I followed the hint provided in the book as follows.

The purpose is to show for each element of $R$, there is a maximal ideal of $R$ avoiding it. Pick a $0\neq v\in R$. Since we have injective maps $S\to R$ and $R\to R_v$, we embed $S$ in $R_v$ as a subring and this $R_v$ is finitely generated as well over $S$.

It is clear that there is $0\neq s\in A$ such that we can extend the ring homomorphism $\phi:S\to\Omega$ to $\tilde{\phi}:R_v\to\Omega$ where $\Omega$ is some algebraically closed field. Here $\Omega$ is chosen to be the algebraically closed field of $S/m$ where $s\not\in m$ as jacobson radical of $S$ is 0. It is clear that $v$ under the map $R_v\to\Omega$ is not zero or we will have $1$ being sent to $0$.

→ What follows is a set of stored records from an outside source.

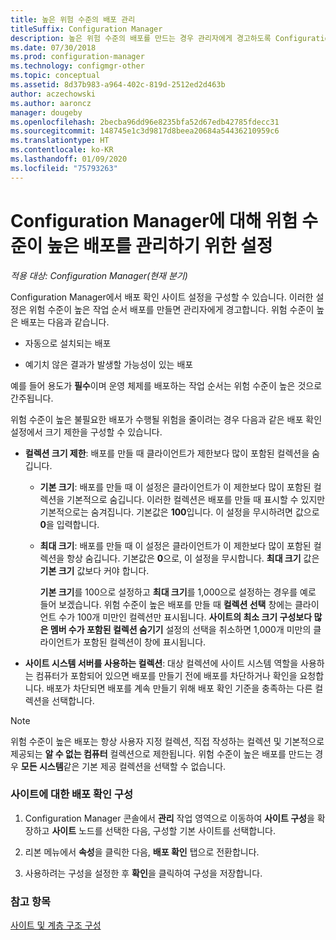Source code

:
 ```yaml
---
title: 높은 위험 수준의 배포 관리
titleSuffix: Configuration Manager
description: 높은 위험 수준의 배포를 만드는 경우 관리자에게 경고하도록 Configuration Manager에서 배포 확인 사이트 설정을 구성하는 방법을 알아봅니다.
ms.date: 07/30/2018
ms.prod: configuration-manager
ms.technology: configmgr-other
ms.topic: conceptual
ms.assetid: 8d37b983-a964-402c-819d-2512ed2d463b
author: aczechowski
ms.author: aaroncz
manager: dougeby
ms.openlocfilehash: 2becba96dd96e8235bfa52d67edb42785fdecc31
ms.sourcegitcommit: 148745e1c3d9817d8beea20684a54436210959c6
ms.translationtype: HT
ms.contentlocale: ko-KR
ms.lasthandoff: 01/09/2020
ms.locfileid: "75793263"
---
```

# <a name="settings-to-manage-high-risk-deployments-for-configuration-manager"></a>Configuration Manager에 대해 위험 수준이 높은 배포를 관리하기 위한 설정

*적용 대상: Configuration Manager(현재 분기)*


Configuration Manager에서 배포 확인 사이트 설정을 구성할 수 있습니다. 이러한 설정은 위험 수준이 높은 작업 순서 배포를 만들면 관리자에게 경고합니다. 위험 수준이 높은 배포는 다음과 같습니다.  

-   자동으로 설치되는 배포  

-   예기치 않은 결과가 발생할 가능성이 있는 배포  

예를 들어 용도가 **필수**이며 운영 체제를 배포하는 작업 순서는 위험 수준이 높은 것으로 간주됩니다.  

위험 수준이 높은 불필요한 배포가 수행될 위험을 줄이려는 경우 다음과 같은 배포 확인 설정에서 크기 제한을 구성할 수 있습니다.  

- **컬렉션 크기 제한**: 배포를 만들 때 클라이언트가 제한보다 많이 포함된 컬렉션을 숨깁니다.  

  - **기본 크기**: 배포를 만들 때 이 설정은 클라이언트가 이 제한보다 많이 포함된 컬렉션을 기본적으로 숨깁니다. 이러한 컬렉션은 배포를 만들 때 표시할 수 있지만 기본적으로는 숨겨집니다. 기본값은 **100**입니다. 이 설정을 무시하려면 값으로 **0**을 입력합니다.  

  - **최대 크기**: 배포를 만들 때 이 설정은 클라이언트가 이 제한보다 많이 포함된 컬렉션을 항상 숨깁니다. 기본값은 **0**으로, 이 설정을 무시합니다. **최대 크기** 값은 **기본 크기** 값보다 커야 합니다.  

    **기본 크기**를 100으로 설정하고 **최대 크기**를 1,000으로 설정하는 경우를 예로 들어 보겠습니다. 위험 수준이 높은 배포를 만들 때 **컬렉션 선택** 창에는 클라이언트 수가 100개 미만인 컬렉션만 표시됩니다. **사이트의 최소 크기 구성보다 많은 멤버 수가 포함된 컬렉션 숨기기** 설정의 선택을 취소하면 1,000개 미만의 클라이언트가 포함된 컬렉션이 창에 표시됩니다.  

- **사이트 시스템 서버를 사용하는 컬렉션**: 대상 컬렉션에 사이트 시스템 역할을 사용하는 컴퓨터가 포함되어 있으면 배포를 만들기 전에 배포를 차단하거나 확인을 요청합니다. 배포가 차단되면 배포를 계속 만들기 위해 배포 확인 기준을 충족하는 다른 컬렉션을 선택합니다.  

> [!NOTE]  
>  위험 수준이 높은 배포는 항상 사용자 지정 컬렉션, 직접 작성하는 컬렉션 및 기본적으로 제공되는 **알 수 없는 컴퓨터** 컬렉션으로 제한됩니다. 위험 수준이 높은 배포를 만드는 경우 **모든 시스템**같은 기본 제공 컬렉션을 선택할 수 없습니다.  

### <a name="configure-deployment-verification-for-a-site"></a>사이트에 대한 배포 확인 구성  

1.  Configuration Manager 콘솔에서 **관리** 작업 영역으로 이동하여 **사이트 구성**을 확장하고 **사이트** 노드를 선택한 다음, 구성할 기본 사이트를 선택합니다.  

2.  리본 메뉴에서 **속성**을 클릭한 다음, **배포 확인** 탭으로 전환합니다.  

3.  사용하려는 구성을 설정한 후 **확인**을 클릭하여 구성을 저장합니다.  


### <a name="see-also"></a>참고 항목  
 [사이트 및 계층 구조 구성](/sccm/core/servers/deploy/configure/configure-sites-and-hierarchies)
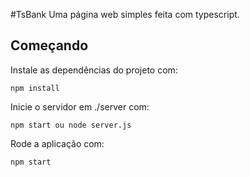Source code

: #TsBank
Uma página web simples feita com typescript.

## Começando

Instale as dependências do projeto com:

```
npm install
```

Inicie o servidor em ./server com:

```
npm start ou node server.js
```

Rode a aplicação com:

```
npm start
```


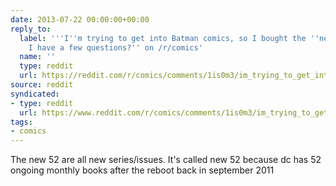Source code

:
 ```yaml
---
date: 2013-07-22 00:00:00+00:00
reply_to:
  label: '''I''m trying to get into Batman comics, so I bought the ''new 52'' and
    I have a few questions?'' on /r/comics'
  name: ''
  type: reddit
  url: https://reddit.com/r/comics/comments/1is0m3/im_trying_to_get_into_batman_comics_so_i_bought/
source: reddit
syndicated:
- type: reddit
  url: https://www.reddit.com/r/comics/comments/1is0m3/im_trying_to_get_into_batman_comics_so_i_bought/cb7rjdt/
tags:
- comics
---
```


The new 52 are all new series/issues. It's called new 52 because dc has 52 ongoing monthly books after the reboot back in september 2011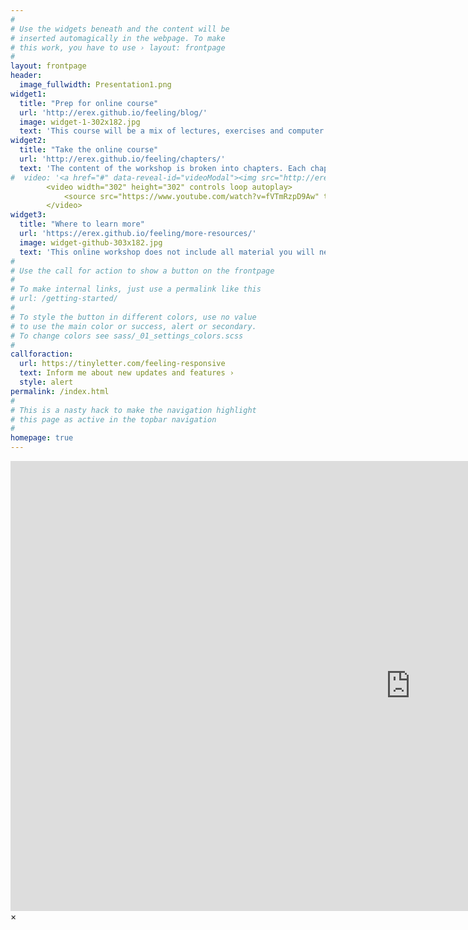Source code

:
 ```yaml
---
#
# Use the widgets beneath and the content will be
# inserted automagically in the webpage. To make
# this work, you have to use › layout: frontpage
#
layout: frontpage
header:
  image_fullwidth: Presentation1.png
widget1:
  title: "Prep for online course"
  url: 'http://erex.github.io/feeling/blog/'
  image: widget-1-302x182.jpg
  text: 'This course will be a mix of lectures, exercises and computer practicals.'
widget2:
  title: "Take the online course"
  url: 'http://erex.github.io/feeling/chapters/'
  text: 'The content of the workshop is broken into chapters. Each chapter will take several hours to complete.'
#  video: '<a href="#" data-reveal-id="videoModal"><img src="http://erex.github.io/feeling/images/teaser-image2.png" width="302" height="182" alt=""/></a>'
        <video width="302" height="302" controls loop autoplay>
            <source src="https://www.youtube.com/watch?v=fVTmRzpD9Aw" type="video/mp4">
        </video>
widget3:
  title: "Where to learn more"
  url: 'https://erex.github.io/feeling/more-resources/'
  image: widget-github-303x182.jpg
  text: 'This online workshop does not include all material you will need to be proficient at designing, conducting and analysing a distance sampling project.  Here we show you where to acquire additional resources.'
#
# Use the call for action to show a button on the frontpage
#
# To make internal links, just use a permalink like this
# url: /getting-started/
#
# To style the button in different colors, use no value
# to use the main color or success, alert or secondary.
# To change colors see sass/_01_settings_colors.scss
#
callforaction:
  url: https://tinyletter.com/feeling-responsive
  text: Inform me about new updates and features ›
  style: alert
permalink: /index.html
#
# This is a nasty hack to make the navigation highlight
# this page as active in the topbar navigation
#
homepage: true
---
```


<div id="videoModal" class="reveal-modal large" data-reveal="">
  <div class="flex-video widescreen vimeo" style="display: block;">
    <iframe width="1280" height="720" src="https://www.youtube.com/watch?v=fVTmRzpD9Aw" frameborder="0" allowfullscreen></iframe>
  </div>
  <a class="close-reveal-modal">&#215;</a>
</div>
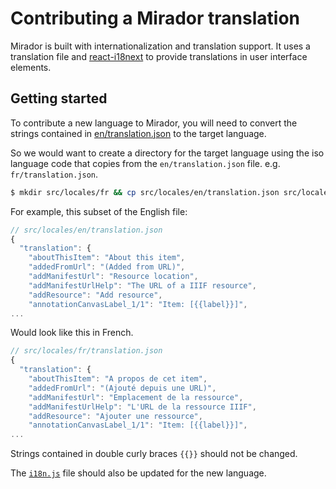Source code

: # Contributing a Mirador translation

Mirador is built with internationalization and translation support. It uses a translation file and [react-i18next](https://react.i18next.com/) to provide translations in user interface elements.

## Getting started
To contribute a new language to Mirador, you will need to convert the strings contained in [en/translation.json](en/translation.json) to the target language.

So we would want to create a directory for the target language using the iso language code that copies from the `en/translation.json` file. e.g. `fr/translation.json`.

```sh
$ mkdir src/locales/fr && cp src/locales/en/translation.json src/locales/fr/translation.json
```

For example, this subset of the English file:

```javascript
// src/locales/en/translation.json
{
  "translation": {
    "aboutThisItem": "About this item",
    "addedFromUrl": "(Added from URL)",
    "addManifestUrl": "Resource location",
    "addManifestUrlHelp": "The URL of a IIIF resource",
    "addResource": "Add resource",
    "annotationCanvasLabel_1/1": "Item: [{{label}}]",
...
```

Would look like this in French.

```javascript
// src/locales/fr/translation.json
{
  "translation": {
    "aboutThisItem": "A propos de cet item",
    "addedFromUrl": "(Ajouté depuis une URL)",
    "addManifestUrl": "Emplacement de la ressource",
    "addManifestUrlHelp": "L'URL de la ressource IIIF",
    "addResource": "Ajouter une ressource",
    "annotationCanvasLabel_1/1": "Item: [{{label}}]",
...
```

Strings contained in double curly braces `{{}}` should not be changed.

The [`i18n.js`](../i18n.js) file should also be updated for the new language.
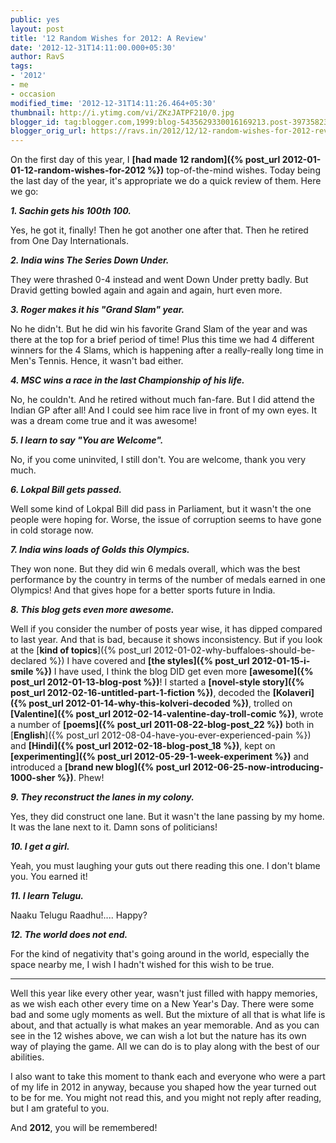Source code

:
 ```yaml
---
public: yes
layout: post
title: '12 Random Wishes for 2012: A Review'
date: '2012-12-31T14:11:00.000+05:30'
author: RavS
tags:
- '2012' 
- me 
- occasion
modified_time: '2012-12-31T14:11:26.464+05:30'
thumbnail: http://i.ytimg.com/vi/ZKzJATPF210/0.jpg
blogger_id: tag:blogger.com,1999:blog-5435629330016169213.post-397358230951534396 
blogger_orig_url: https://ravs.in/2012/12/12-random-wishes-for-2012-review
---
```


On the first day of this year, I **[had made 12 random]({% post_url 2012-01-01-12-random-wishes-for-2012 %})** top-of-the-mind wishes. Today being the last day of the year, it's appropriate we do a quick review of them. Here we go:

**_1\. Sachin gets his 100th 100._**

Yes, he got it, finally! Then he got another one after that. Then he retired from One Day Internationals.

**_2\. India wins The Series Down Under._**

They were thrashed 0-4 instead and went Down Under pretty badly. But Dravid getting bowled again and again and again, hurt even more.

**_3\. Roger makes it his "Grand Slam" year._**

No he didn't. But he did win his favorite Grand Slam of the year and was there at the top for a brief period of time! Plus this time we had 4 different winners for the 4 Slams, which is happening after a really-really long time in Men's Tennis. Hence, it wasn't bad either.

**_4\. MSC wins a race in the last Championship of his life._**

No, he couldn't. And he retired without much fan-fare. But I did attend the Indian GP after all! And I could see him race live in front of my own eyes. It was a dream come true and it was awesome!

**_5\. I learn to say "You are Welcome"._**

No, if you come uninvited, I still don't. You are welcome, thank you very much.

**_6\. Lokpal Bill gets passed._**

Well some kind of Lokpal Bill did pass in Parliament, but it wasn't the one people were hoping for. Worse, the issue of corruption seems to have gone in cold storage now.

**_7\. India wins loads of Golds this Olympics._**

They won none. But they did win 6 medals overall, which was the best performance by the country in terms of the number of medals earned in one Olympics! And that gives hope for a better sports future in India.

**_8\. This blog gets even more awesome._**

Well if you consider the number of posts year wise, it has dipped compared to last year. And that is bad, because it shows inconsistency. But if you look at the [**kind of topics**]({% post_url 2012-01-02-why-buffaloes-should-be-declared %}) I have covered and **[the styles]({% post_url 2012-01-15-i-smile %})** I have used, I think the blog DID get even more **[awesome]({% post_url 2012-01-13-blog-post %})**! I started a **[novel-style story]({% post_url 2012-02-16-untitled-part-1-fiction %})**, decoded the **[Kolaveri]({% post_url 2012-01-14-why-this-kolveri-decoded %})**, trolled on **[Valentine]({% post_url 2012-02-14-valentine-day-troll-comic %})**, wrote a number of **[poems]({% post_url 2011-08-22-blog-post_22 %})** both in [**English**]({% post_url 2012-08-04-have-you-ever-experienced-pain %}) and **[Hindi]({% post_url 2012-02-18-blog-post_18 %})**, kept on **[experimenting]({% post_url 2012-05-29-1-week-experiment %})** and introduced a **[brand new blog]({% post_url 2012-06-25-now-introducing-1000-sher %})**. Phew!

**_9\. They reconstruct the lanes in my colony._**

Yes, they did construct one lane. But it wasn't the lane passing by my home. It was the lane next to it. Damn sons of politicians!

**_10\. I get a girl._**

Yeah, you must laughing your guts out there reading this one. I don't blame you. You earned it!

**_11\. I learn Telugu._**

Naaku Telugu Raadhu!.... Happy?

**_12\. The world does not end._**

For the kind of negativity that's going around in the world, especially the space nearby me, I wish I hadn't wished for this wish to be true.

---

Well this year like every other year, wasn't just filled with happy memories, as we wish each other every time on a New Year's Day. There were some bad and some ugly moments as well. But the mixture of all that is what life is about, and that actually is what makes an year memorable. And as you can see in the 12 wishes above, we can wish a lot but the nature has its own way of playing the game. All we can do is to play along with the best of our abilities.

I also want to take this moment to thank each and everyone who were a part of my life in 2012 in anyway, because you shaped how the year turned out to be for me. You might not read this, and you might not reply after reading, but I am grateful to you.

And **2012**, you will be remembered!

However, I am stuck at showing $Ker(R_v\to\Omega)\subset R_v$ is maximal ideal since this will lead to $Ker(R_v\to\Omega)\cap B$ is maximal. It is not even clear that this will be maximal. However, I can show if $S$'s Jacobson radical is trivial, then $R=S[x]$'s is trivial. It is possible that $R=S[x]/Q$ where $Q$ is some prime ideal and Jacobson radical of $R$ is the intersection of maximal ideals containing $Q$. I also noticed that quotient and localization do not necessarily commute with infinite intersection. What other options do I have here?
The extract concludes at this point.